= Beginning of Section =

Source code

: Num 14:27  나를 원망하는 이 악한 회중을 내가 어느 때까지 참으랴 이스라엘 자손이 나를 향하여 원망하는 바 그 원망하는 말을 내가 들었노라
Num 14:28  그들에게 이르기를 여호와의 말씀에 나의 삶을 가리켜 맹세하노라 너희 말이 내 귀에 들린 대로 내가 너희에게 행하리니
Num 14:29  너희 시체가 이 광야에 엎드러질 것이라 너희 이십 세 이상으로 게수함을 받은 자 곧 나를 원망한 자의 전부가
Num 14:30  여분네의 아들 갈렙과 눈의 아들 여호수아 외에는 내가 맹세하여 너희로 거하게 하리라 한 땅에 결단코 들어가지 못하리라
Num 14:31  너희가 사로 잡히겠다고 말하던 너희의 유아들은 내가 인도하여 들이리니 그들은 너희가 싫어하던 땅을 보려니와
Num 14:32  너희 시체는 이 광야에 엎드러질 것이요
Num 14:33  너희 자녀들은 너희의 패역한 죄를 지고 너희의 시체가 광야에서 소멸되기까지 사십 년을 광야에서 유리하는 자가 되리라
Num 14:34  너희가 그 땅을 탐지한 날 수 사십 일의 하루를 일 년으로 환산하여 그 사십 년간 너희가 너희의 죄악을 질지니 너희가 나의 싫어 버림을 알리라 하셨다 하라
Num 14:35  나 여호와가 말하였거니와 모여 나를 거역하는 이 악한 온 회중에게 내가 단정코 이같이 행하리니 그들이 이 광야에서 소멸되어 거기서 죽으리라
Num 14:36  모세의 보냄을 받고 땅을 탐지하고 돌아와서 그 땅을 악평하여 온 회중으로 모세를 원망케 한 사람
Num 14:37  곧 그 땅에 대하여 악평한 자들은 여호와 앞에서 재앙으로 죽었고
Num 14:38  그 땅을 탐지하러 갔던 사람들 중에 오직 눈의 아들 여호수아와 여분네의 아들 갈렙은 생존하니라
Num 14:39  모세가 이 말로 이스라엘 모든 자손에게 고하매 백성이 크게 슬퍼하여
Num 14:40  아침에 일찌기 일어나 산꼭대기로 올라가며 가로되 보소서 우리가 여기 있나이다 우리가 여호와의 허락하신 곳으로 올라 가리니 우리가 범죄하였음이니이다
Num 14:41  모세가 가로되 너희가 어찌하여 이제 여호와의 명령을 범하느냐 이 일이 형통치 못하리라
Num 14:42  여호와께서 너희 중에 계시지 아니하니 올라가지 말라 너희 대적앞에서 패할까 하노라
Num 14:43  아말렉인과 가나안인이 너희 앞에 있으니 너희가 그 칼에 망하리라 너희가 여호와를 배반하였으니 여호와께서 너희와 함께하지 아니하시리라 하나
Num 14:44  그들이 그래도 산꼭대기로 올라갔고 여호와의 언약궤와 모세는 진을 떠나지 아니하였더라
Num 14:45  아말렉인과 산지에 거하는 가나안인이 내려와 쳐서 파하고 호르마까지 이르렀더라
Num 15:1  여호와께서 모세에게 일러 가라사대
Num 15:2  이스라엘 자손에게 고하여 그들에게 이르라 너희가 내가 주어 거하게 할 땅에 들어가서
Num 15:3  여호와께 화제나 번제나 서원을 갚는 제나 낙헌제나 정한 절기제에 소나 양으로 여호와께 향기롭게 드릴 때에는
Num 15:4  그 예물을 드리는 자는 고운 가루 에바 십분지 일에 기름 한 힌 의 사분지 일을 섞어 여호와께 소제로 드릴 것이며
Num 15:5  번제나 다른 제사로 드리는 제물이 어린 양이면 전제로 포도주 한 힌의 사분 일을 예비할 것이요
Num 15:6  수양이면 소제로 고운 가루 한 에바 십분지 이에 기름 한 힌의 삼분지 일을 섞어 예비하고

= End of Section =

▶ [Task prompt]:
Respond with only the number of lines above that include the string "산꼭대기로".

▶ [Solution for this task]:
2